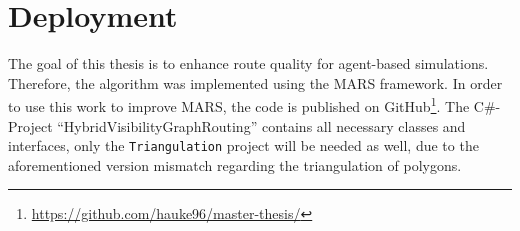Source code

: \section{Deployment}

	The goal of this thesis is to enhance route quality for agent-based simulations.
	Therefore, the algorithm was implemented using the MARS framework.
	In order to use this work to improve MARS, the code is published on GitHub\footnote{\url{https://github.com/hauke96/master-thesis/}}.
	The C\#-Project \enquote{HybridVisibilityGraphRouting} contains all necessary classes and interfaces, only the \texttt{Triangulation} project will be needed as well, due to the aforementioned version mismatch regarding the triangulation of polygons.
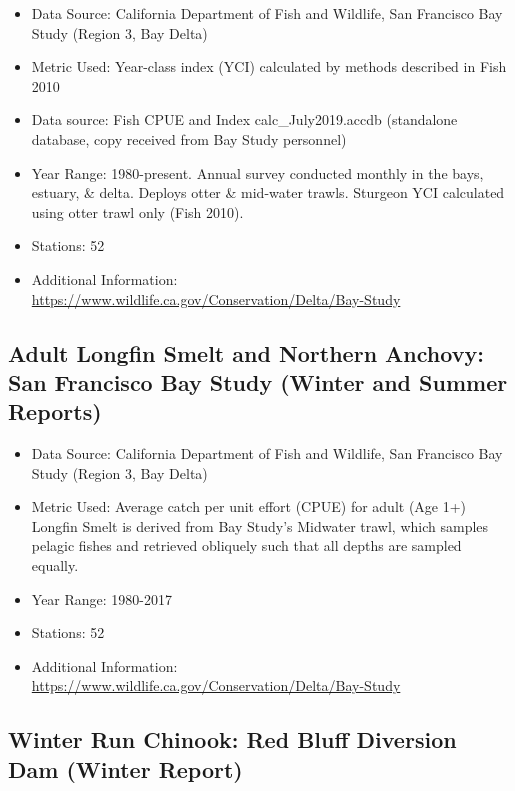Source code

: \documentclass[
]{book}
\providecommand{\tightlist}{%
  \setlength{\itemsep}{0pt}\setlength{\parskip}{0pt}}
\begin{document}
\begin{itemize}
\tightlist
\item
  Data Source: California Department of Fish and Wildlife, San Francisco Bay Study (Region 3, Bay Delta)
\item
  Metric Used: Year-class index (YCI) calculated by methods described in Fish 2010
\item
  Data source: Fish CPUE and Index calc\_July2019.accdb (standalone database, copy received from Bay Study personnel)
\item
  Year Range: 1980-present. Annual survey conducted monthly in the bays, estuary, \& delta. Deploys otter \& mid-water trawls. Sturgeon YCI calculated using otter trawl only (Fish 2010).
\item
  Stations: 52
\item
  Additional Information: \url{https://www.wildlife.ca.gov/Conservation/Delta/Bay-Study}
\end{itemize}

\hypertarget{adult-longfin-smelt-and-northern-anchovy-san-francisco-bay-study-winter-and-summer-reports}{%
\subsection{Adult Longfin Smelt and Northern Anchovy: San Francisco Bay Study (Winter and Summer Reports)}\label{adult-longfin-smelt-and-northern-anchovy-san-francisco-bay-study-winter-and-summer-reports}}

\begin{itemize}
\tightlist
\item
  Data Source: California Department of Fish and Wildlife, San Francisco Bay Study (Region 3, Bay Delta)
\item
  Metric Used: Average catch per unit effort (CPUE) for adult (Age 1+) Longfin Smelt is derived from Bay Study's Midwater trawl, which samples pelagic fishes and retrieved obliquely such that all depths are sampled equally.
\item
  Year Range: 1980-2017
\item
  Stations: 52
\item
  Additional Information: \url{https://www.wildlife.ca.gov/Conservation/Delta/Bay-Study}
\end{itemize}

\hypertarget{winter-run-chinook-red-bluff-diversion-dam-winter-report}{%
\subsection{Winter Run Chinook: Red Bluff Diversion Dam (Winter Report)}\label{winter-run-chinook-red-bluff-diversion-dam-winter-report}}
\end{document}
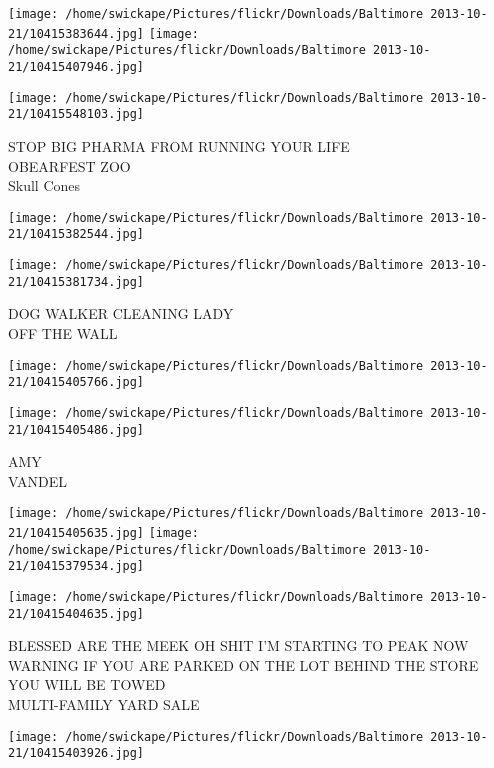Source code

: \documentclass[10pt,letterpaper]{article}
\begin{document}
\texttt{[image: /home/swickape/Pictures/flickr/Downloads/Baltimore 2013-10-21/10415383644.jpg]}
\texttt{[image: /home/swickape/Pictures/flickr/Downloads/Baltimore 2013-10-21/10415407946.jpg]}

\texttt{[image: /home/swickape/Pictures/flickr/Downloads/Baltimore 2013-10-21/10415548103.jpg]}

STOP BIG PHARMA FROM RUNNING YOUR LIFE\\
OBEARFEST ZOO\\
Skull Cones\\
\pagebreak

\texttt{[image: /home/swickape/Pictures/flickr/Downloads/Baltimore 2013-10-21/10415382544.jpg]}

\vspace{0.25in}
\texttt{[image: /home/swickape/Pictures/flickr/Downloads/Baltimore 2013-10-21/10415381734.jpg]}

DOG WALKER CLEANING LADY\\
OFF THE WALL\\
\pagebreak

\texttt{[image: /home/swickape/Pictures/flickr/Downloads/Baltimore 2013-10-21/10415405766.jpg]}

\vspace{0.25in}
\texttt{[image: /home/swickape/Pictures/flickr/Downloads/Baltimore 2013-10-21/10415405486.jpg]}

AMY\\
VANDEL\\
\pagebreak

\texttt{[image: /home/swickape/Pictures/flickr/Downloads/Baltimore 2013-10-21/10415405635.jpg]}
\texttt{[image: /home/swickape/Pictures/flickr/Downloads/Baltimore 2013-10-21/10415379534.jpg]}

\texttt{[image: /home/swickape/Pictures/flickr/Downloads/Baltimore 2013-10-21/10415404635.jpg]}

BLESSED ARE THE MEEK OH SHIT I'M STARTING TO PEAK NOW\\
WARNING IF YOU ARE PARKED ON THE LOT BEHIND THE STORE YOU WILL BE TOWED\\
MULTI{-}FAMILY YARD SALE\\
\pagebreak

\texttt{[image: /home/swickape/Pictures/flickr/Downloads/Baltimore 2013-10-21/10415403926.jpg]}
\end{document}
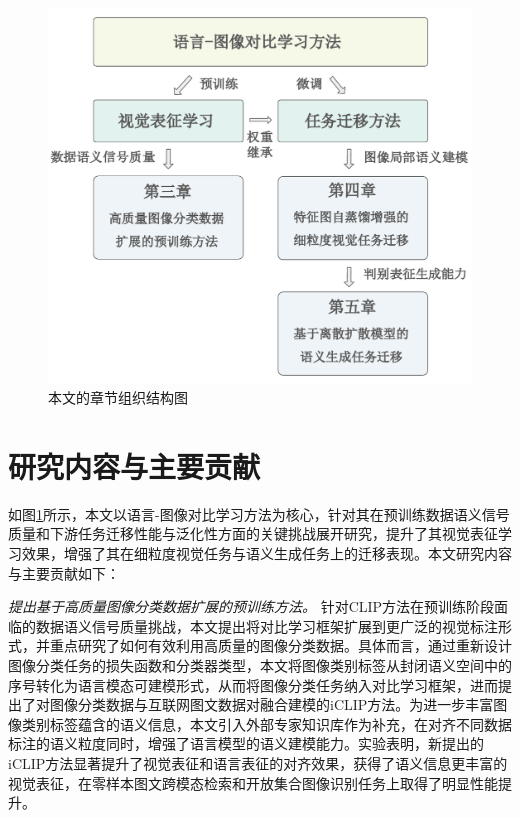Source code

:\begin{figure}
  \centering
  \includegraphics[width=0.8\linewidth]{figures/论文-结构安排-v3.pdf}
  \caption{本文的章节组织结构图}
  \label{fig:7-thesis-structure}
\end{figure}

\section{研究内容与主要贡献}

如图\ref{fig:7-thesis-structure}所示，本文以语言-图像对比学习方法为核心，针对其在预训练数据语义信号质量和下游任务迁移性能与泛化性方面的关键挑战展开研究，提升了其视觉表征学习效果，增强了其在细粒度视觉任务与语义生成任务上的迁移表现。本文研究内容与主要贡献如下：

\textit{提出基于高质量图像分类数据扩展的预训练方法。}
针对CLIP方法在预训练阶段面临的数据语义信号质量挑战，本文提出将对比学习框架扩展到更广泛的视觉标注形式，并重点研究了如何有效利用高质量的图像分类数据。具体而言，通过重新设计图像分类任务的损失函数和分类器类型，本文将图像类别标签从封闭语义空间中的序号转化为语言模态可建模形式，从而将图像分类任务纳入对比学习框架，进而提出了对图像分类数据与互联网图文数据对融合建模的iCLIP方法。为进一步丰富图像类别标签蕴含的语义信息，本文引入外部专家知识库作为补充，在对齐不同数据标注的语义粒度同时，增强了语言模型的语义建模能力。实验表明，新提出的iCLIP方法显著提升了视觉表征和语言表征的对齐效果，获得了语义信息更丰富的视觉表征，在零样本图文跨模态检索和开放集合图像识别任务上取得了明显性能提升。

—————

* Problem description: Say how many lines in the entries contain the string "Used", and say nothing else.

* Solution: 2